[Opening Supplied data section]
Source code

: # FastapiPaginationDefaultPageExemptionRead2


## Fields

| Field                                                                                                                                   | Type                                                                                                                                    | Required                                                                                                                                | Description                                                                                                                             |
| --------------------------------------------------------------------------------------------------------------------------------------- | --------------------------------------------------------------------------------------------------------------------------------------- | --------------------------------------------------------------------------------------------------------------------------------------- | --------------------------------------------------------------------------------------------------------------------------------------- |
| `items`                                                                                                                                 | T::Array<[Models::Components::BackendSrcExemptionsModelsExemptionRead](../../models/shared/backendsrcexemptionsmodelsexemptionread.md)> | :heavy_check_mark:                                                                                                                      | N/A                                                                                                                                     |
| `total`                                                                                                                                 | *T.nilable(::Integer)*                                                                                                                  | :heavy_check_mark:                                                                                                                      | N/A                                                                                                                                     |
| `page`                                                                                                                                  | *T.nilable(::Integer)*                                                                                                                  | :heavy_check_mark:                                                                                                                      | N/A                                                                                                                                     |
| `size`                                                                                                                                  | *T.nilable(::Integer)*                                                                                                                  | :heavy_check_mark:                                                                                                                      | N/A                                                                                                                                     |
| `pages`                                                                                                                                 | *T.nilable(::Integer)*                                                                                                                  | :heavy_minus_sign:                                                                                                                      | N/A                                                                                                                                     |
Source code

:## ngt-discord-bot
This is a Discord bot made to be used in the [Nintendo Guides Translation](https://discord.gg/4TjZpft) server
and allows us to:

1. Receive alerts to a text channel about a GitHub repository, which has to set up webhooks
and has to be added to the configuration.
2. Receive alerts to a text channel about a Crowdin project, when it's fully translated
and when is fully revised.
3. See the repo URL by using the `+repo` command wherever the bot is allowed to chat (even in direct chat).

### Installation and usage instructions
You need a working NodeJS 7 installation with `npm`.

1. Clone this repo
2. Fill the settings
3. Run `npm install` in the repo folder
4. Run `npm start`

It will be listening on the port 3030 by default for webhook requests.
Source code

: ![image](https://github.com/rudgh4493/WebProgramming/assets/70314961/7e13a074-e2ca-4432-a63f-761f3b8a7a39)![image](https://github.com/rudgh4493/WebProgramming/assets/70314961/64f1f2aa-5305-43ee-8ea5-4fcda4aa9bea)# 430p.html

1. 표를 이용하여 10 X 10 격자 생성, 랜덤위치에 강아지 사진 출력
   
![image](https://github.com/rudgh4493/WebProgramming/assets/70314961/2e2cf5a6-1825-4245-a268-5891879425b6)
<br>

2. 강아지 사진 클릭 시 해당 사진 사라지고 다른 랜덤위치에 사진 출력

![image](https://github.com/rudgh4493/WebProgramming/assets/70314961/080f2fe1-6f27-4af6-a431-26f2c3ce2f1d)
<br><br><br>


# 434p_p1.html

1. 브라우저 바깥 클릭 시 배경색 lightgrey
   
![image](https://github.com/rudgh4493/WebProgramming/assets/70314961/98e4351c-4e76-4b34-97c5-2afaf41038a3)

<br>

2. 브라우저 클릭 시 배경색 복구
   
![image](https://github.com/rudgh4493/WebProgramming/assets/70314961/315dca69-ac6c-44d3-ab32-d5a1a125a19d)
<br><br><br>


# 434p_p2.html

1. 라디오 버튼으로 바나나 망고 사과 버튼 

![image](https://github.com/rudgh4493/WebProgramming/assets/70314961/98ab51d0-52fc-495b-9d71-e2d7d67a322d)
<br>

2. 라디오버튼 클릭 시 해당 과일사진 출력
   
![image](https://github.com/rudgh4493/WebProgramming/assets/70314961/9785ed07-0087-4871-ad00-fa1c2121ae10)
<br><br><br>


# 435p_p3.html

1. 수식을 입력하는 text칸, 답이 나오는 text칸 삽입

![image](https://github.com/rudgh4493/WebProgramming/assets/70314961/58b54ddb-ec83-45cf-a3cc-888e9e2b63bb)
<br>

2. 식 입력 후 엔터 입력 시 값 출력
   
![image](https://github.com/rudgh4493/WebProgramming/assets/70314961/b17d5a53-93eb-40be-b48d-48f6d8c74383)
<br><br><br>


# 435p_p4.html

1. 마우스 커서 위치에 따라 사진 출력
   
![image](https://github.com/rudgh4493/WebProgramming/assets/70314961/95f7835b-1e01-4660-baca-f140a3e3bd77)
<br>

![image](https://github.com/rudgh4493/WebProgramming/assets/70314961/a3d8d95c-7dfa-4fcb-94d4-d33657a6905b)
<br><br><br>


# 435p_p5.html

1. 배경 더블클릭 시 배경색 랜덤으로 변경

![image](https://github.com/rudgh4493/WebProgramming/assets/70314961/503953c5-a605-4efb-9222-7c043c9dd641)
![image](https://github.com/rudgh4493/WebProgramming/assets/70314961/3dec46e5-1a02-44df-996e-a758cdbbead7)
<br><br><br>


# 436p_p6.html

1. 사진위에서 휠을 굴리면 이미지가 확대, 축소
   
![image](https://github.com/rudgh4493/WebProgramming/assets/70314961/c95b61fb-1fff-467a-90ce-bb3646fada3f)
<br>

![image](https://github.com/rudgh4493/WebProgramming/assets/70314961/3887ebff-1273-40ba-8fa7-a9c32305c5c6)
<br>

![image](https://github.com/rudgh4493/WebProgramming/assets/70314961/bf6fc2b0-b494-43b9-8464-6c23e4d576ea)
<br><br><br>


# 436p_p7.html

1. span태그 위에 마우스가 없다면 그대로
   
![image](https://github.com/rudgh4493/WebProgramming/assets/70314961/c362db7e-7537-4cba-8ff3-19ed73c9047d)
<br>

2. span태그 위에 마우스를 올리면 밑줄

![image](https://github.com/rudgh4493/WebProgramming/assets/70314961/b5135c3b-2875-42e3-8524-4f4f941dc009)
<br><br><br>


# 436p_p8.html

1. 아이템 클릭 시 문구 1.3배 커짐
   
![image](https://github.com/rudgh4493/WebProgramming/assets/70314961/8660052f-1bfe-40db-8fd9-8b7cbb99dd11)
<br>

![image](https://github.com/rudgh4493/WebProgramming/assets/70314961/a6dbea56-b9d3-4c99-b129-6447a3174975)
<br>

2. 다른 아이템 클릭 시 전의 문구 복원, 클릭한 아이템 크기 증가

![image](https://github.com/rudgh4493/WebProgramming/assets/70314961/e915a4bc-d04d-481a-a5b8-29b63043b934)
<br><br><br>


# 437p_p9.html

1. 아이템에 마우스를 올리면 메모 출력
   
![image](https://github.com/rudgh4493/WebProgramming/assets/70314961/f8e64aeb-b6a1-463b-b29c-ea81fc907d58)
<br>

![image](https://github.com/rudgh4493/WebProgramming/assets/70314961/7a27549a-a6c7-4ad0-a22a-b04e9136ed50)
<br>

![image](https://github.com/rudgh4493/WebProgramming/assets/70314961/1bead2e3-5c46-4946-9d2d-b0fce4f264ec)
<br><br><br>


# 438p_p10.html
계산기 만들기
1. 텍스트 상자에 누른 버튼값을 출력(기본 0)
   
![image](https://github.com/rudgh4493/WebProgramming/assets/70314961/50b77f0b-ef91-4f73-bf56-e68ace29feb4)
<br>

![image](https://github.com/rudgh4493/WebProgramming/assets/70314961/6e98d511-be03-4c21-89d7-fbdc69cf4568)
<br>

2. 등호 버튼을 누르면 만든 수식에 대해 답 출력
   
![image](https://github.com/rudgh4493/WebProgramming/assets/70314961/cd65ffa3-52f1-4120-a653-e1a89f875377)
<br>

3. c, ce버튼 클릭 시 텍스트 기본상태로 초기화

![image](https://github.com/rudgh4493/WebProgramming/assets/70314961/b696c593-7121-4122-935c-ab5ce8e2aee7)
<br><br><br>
[Closing Supplied data section]
• _Instructions to follow_: Each line of the records above that contains the word "html" should be counted; give the resulting number without further words.

• _Exercise answer_: 11